Murray Princess can carry 120 passengers in 60 cabins and 28 crew. It is powered by two large Diesel engines and also has forward and aft thrusters, useful for manoeuvring in and out of locks and around tight bends in the river.

The vessel has five decks and they are named after notable characters from the Murray River’s history. I’ll write more about them later.

The lowest deck is Chaffey deck and houses inside cabins 1-9 as well as crew quarters, a small gym and the all-important laundry. This deck is partly below the waterline so the cabins only have portholes. Chaffey Deck is accessed by a set of steep stairs.

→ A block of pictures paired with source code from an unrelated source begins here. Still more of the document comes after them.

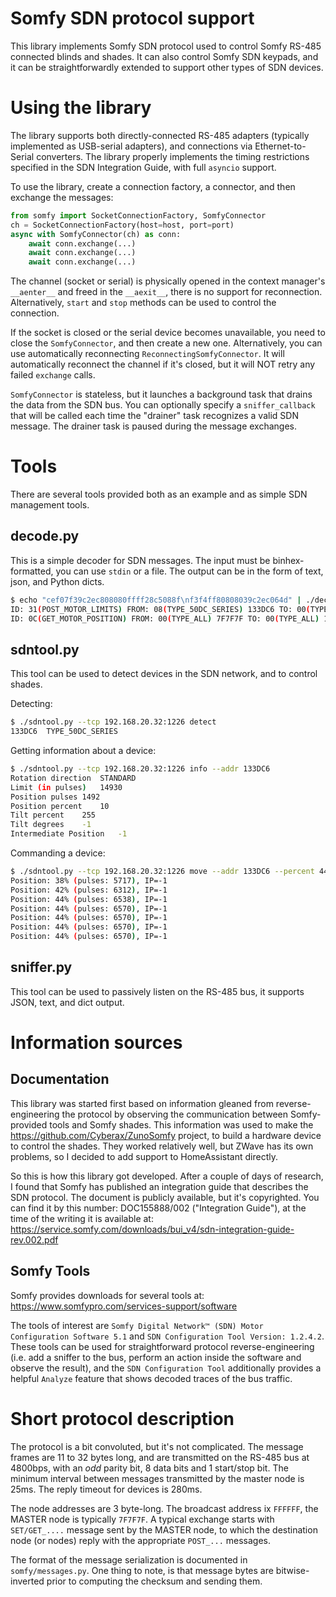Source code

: # Somfy SDN protocol support

This library implements Somfy SDN protocol used to control Somfy RS-485 connected blinds and shades. 
It can also control Somfy SDN keypads, and it can be straightforwardly extended to support other types 
of SDN devices.

# Using the library

The library supports both directly-connected RS-485 adapters (typically implemented as USB-serial adapters), and
connections via Ethernet-to-Serial converters. The library properly implements the timing restrictions specified
in the SDN Integration Guide, with full `asyncio` support.

To use the library, create a connection factory, a connector, and then exchange the messages:

```python
from somfy import SocketConnectionFactory, SomfyConnector
ch = SocketConnectionFactory(host=host, port=port)
async with SomfyConnector(ch) as conn:
    await conn.exchange(...)
    await conn.exchange(...)
    await conn.exchange(...)
```

The channel (socket or serial) is physically opened in the context manager's `__aenter__` and freed in the `__aexit__`,
there is no support for reconnection. Alternatively, `start` and `stop` methods can be used to control the connection. 

If the socket is closed or the serial device becomes unavailable, you need to close the `SomfyConnector`,
and then create a new one. Alternatively, you can use automatically reconnecting `ReconnectingSomfyConnector`. It
will automatically reconnect the channel if it's closed, but it will NOT retry any failed `exchange` calls.

`SomfyConnector` is stateless, but it launches a background task that drains the data from the SDN bus. You can
optionally specify a `sniffer_callback` that will be called each time the "drainer" task recognizes a valid SDN 
message. The drainer task is paused during the message exchanges.

# Tools

There are several tools provided both as an example and as simple SDN management tools.

## decode.py

This is a simple decoder for SDN messages. The input must be binhex-formatted, you can use `stdin` or a file. 
The output can be in the form of text, json, and Python dicts.

```bash
$ echo "cef07f39c2ec808080ffff28c5088f\nf3f4ff80808039c2ec064d" | ./decode.py
ID: 31(POST_MOTOR_LIMITS) FROM: 08(TYPE_50DC_SERIES) 133DC6 TO: 00(TYPE_ALL) 7F7F7F ACK: False DATA: {'reserved': 0, 'limit': 15063}
ID: 0C(GET_MOTOR_POSITION) FROM: 00(TYPE_ALL) 7F7F7F TO: 00(TYPE_ALL) 133DC6 ACK: False DATA: {}
```

## sdntool.py

This tool can be used to detect devices in the SDN network, and to control shades. 

Detecting:
```bash
$ ./sdntool.py --tcp 192.168.20.32:1226 detect
133DC6	TYPE_50DC_SERIES
```

Getting information about a device:
```bash
$ ./sdntool.py --tcp 192.168.20.32:1226 info --addr 133DC6
Rotation direction	STANDARD
Limit (in pulses)	14930
Position pulses	1492
Position percent	10
Tilt percent	255
Tilt degrees	-1
Intermediate Position	-1
```

Commanding a device:
```bash
$ ./sdntool.py --tcp 192.168.20.32:1226 move --addr 133DC6 --percent 44
Position: 38% (pulses: 5717), IP=-1
Position: 42% (pulses: 6312), IP=-1
Position: 44% (pulses: 6538), IP=-1
Position: 44% (pulses: 6570), IP=-1
Position: 44% (pulses: 6570), IP=-1
Position: 44% (pulses: 6570), IP=-1
Position: 44% (pulses: 6570), IP=-1
```

## sniffer.py

This tool can be used to passively listen on the RS-485 bus, it supports JSON, text, and dict output.

# Information sources

## Documentation

This library was started first based on information gleaned from reverse-engineering the protocol by observing the
communication between Somfy-provided tools and Somfy shades. This information was used to make the
https://github.com/Cyberax/ZunoSomfy project, to build a hardware device to control the shades. They worked relatively
well, but ZWave has its own problems, so I decided to add support to HomeAssistant directly.

So this is how this library got developed. After a couple of days of research, I found that Somfy has published an
integration guide that describes the SDN protocol. The document is publicly available, but it's copyrighted. You
can find it by this number: DOC155888/002 ("Integration Guide"), at the time of the writing it is available at:
https://service.somfy.com/downloads/bui_v4/sdn-integration-guide-rev.002.pdf

## Somfy Tools

Somfy provides downloads for several tools at: https://www.somfypro.com/services-support/software

The tools of interest are `Somfy Digital Network™ (SDN) Motor Configuration Software 5.1` and `SDN Configuration Tool
Version: 1.2.4.2`. These tools can be used for straightforward protocol reverse-engineering (i.e. add a sniffer to
the bus, perform an action inside the software and observe the result), and the `SDN Configuration Tool` additionally
provides a helpful `Analyze` feature that shows decoded traces of the bus traffic.

# Short protocol description

The protocol is a bit convoluted, but it's not complicated. The message frames are 11 to 32 bytes long, and are
transmitted on the RS-485 bus at 4800bps, with an _odd_ parity bit, 8 data bits and 1 start/stop bit. The minimum 
interval between messages transmitted by the master node is 25ms. The reply timeout for devices is 280ms.

The node addresses are 3 byte-long. The broadcast address ix `FFFFFF`, the MASTER node is typically `7F7F7F`. A typical 
exchange starts with `SET/GET_....` message sent by the MASTER node, to which the destination node (or nodes) reply 
with the appropriate `POST_...` messages.

The format of the message serialization is documented in `somfy/messages.py`. One thing to note, is that message bytes
are bitwise-inverted prior to computing the checksum and sending them.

Randall Deck houses outside cabins 10 to 34. We are in Cabin 21 on the port side. Overlooking the huge paddlewheel at the back of the vessel is the Paddelwheel Lounge. Here you can make use of the tea/coffee station and bottled water is always available as well. There is a small gift shop and the staff will happily make you a cappuccino. Randell deck is the one you usually use to board and disembark from.

Cadell Deck houses outside cabins 35 to 60 and the Upper Lounge. The Upper Loung area provides excellent viewing of the large paddlewheel at the rear. In one corner of the Upper Lounge is a small library and puzzle table. A large jigsaw is underway. There is also a large wooden box filled with board games availabalbe for passenger use. At the front of Cadell Deck is the Wheelhouse and passengers are welcome to come on up and check out how the crew manage and work this large vessel. The crew are more than happy to show off their ship.

Sturt Deck is home to the large Sturt Dining Room where all meals are provided. When you board the ship you are given a name tag with your first name, your allocated dinner table and your cabin number. Passengers can sit anywhere for breakfast and lunch but at dinner you sit at your allocated table. There is a Bar right at the front of the ship. From the large windows at the front of the ship is a great view of the river as we cruise along. This is a comfortable area with comfy leather chairs and little tables. The perfect spot for a quiet chat, a read or just to watch to river go by. The Sturt Dining Room and the Bar are decorated with timber panelling and plush carpets. Sturt Deck also is home to the Crew Mess and offices.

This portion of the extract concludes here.